18 Jan
18Jan

Toronto is Canada’s largest city and a world leader in such areas as business, finance, technology, entertainment and culture. Its large population of immigrants from all over the globe has also made Toronto one of the most multicultural cities in the world. 

Toronto, city, capital of the province of Ontario, southeastern Canada. It is the most populous city in Canada, a multicultural city, and the country’s financial and commercial centre. Its location on the northwestern shore of Lake Ontario, which forms part of the border between Canada and the United States, and its access to Atlantic shipping via the St. Lawrence Seaway and to major U.S. industrial centres via the Great Lakes have enabled Toronto to become an important international trading centre. Moreover, the city is positioned on the edge of some of the best farmland in Canada, with a climate favourable to growing a wide range of crops, thereby making Toronto a transportation, distribution, and manufacturing centre. Most importantly, its central location, along with a host of political policies favouring international trade, places this city with the greatest economic ties to, and influence from, the United States. Since the second half of the 20th century the city has grown phenomenally, from a rather sedate provincial town—“Toronto the Good”—to a lively, thriving, cosmopolitan metropolitan area.
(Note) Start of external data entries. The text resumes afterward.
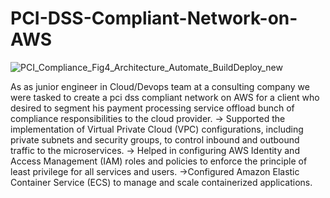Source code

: # PCI-DSS-Compliant-Network-on-AWS
![PCI_Compliance_Fig4_Architecture_Automate_BuildDeploy_new](https://github.com/user-attachments/assets/1eba37e4-0a95-4860-8c9e-46ff5646024d)

As as junior engineer in Cloud/Devops team at a consulting company we were tasked to create a pci dss compliant network on AWS for a client who desired to segment his payment processing service offload bunch of compliance responsibilities to the cloud provider.
  -> Supported the implementation of Virtual Private Cloud (VPC) configurations, including private subnets and security groups, to control inbound and outbound traffic to the microservices.
  -> Helped in configuring AWS Identity and Access Management (IAM) roles and policies to enforce the principle of least privilege for all services and users.
  ->Configured Amazon Elastic Container Service (ECS) to manage and scale containerized applications.

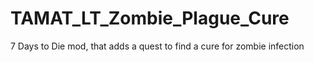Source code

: # TAMAT_LT_Zombie_Plague_Cure
7 Days to Die mod, that adds a quest to find a cure for zombie infection
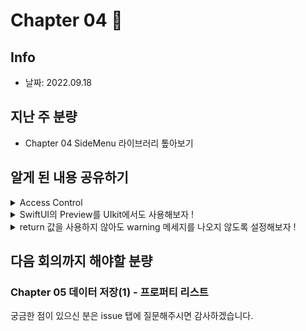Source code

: # Chapter 04 🍟
## Info
- 날짜: 2022.09.18

## 지난 주 분량
* Chapter 04 SideMenu 라이브러리 톺아보기

## 알게 된 내용 공유하기

<details>
  <summary> Access Control </summary>
  * Private, internal은 차이점으 무엇이고, 언제 사용할까요 ?

</details>

<details>
  <summary> SwiftUI의 Preview를 UIkit에서도 사용해보자 ! </summary>
  * 블로그로 설명 대체
  https://ios-development.tistory.com/488
</details>

<details>
  <summary> return 값을 사용하지 않아도 warning 메세지를 나오지 않도록 설정해보자 ! </summary>
  * @discardableResult
  
  * 블로그로 설명 대체
  [https://ios-development.tistory.com/488](https://ios-development.tistory.com/343)
</details>

## 다음 회의까지 해야할 분량
### Chapter 05 데이터 저장(1) - 프로퍼티 리스트

궁금한 점이 있으신 분은 issue 탭에 질문해주시면 감사하겠습니다.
Area 244 square miles (632 square km); metro. area, 2,280 square miles (5,905 square km). Pop. (2011) 2,615,060; metro. area, 5,583,064; (2016) 2,731,571; metro. area, 5,928,040. 

City Site

The melting of ice from the past glacial age altered the Toronto region’s landscape profoundly. Approximately 11,000 years ago a body of water much larger (about 130 feet [40 metres] higher) than the present-day Lake Ontario was in existence there—a glacial lake referred to as Lake Iroquois. With the opening up of the St. Lawrence River, the lake waters receded, dropping in excess of 300 feet (90 metres) below the present level. Over time, the water levels rose to the present condition, leaving a marshy shoreline but a fine natural harbour. The site of the city is almost uniformly flat, although 3 to 4 miles (5 to 6 km) inland there is a fairly sharp rise of some 40 feet (12 metres)—the shoreline elevation of the former glacial lake.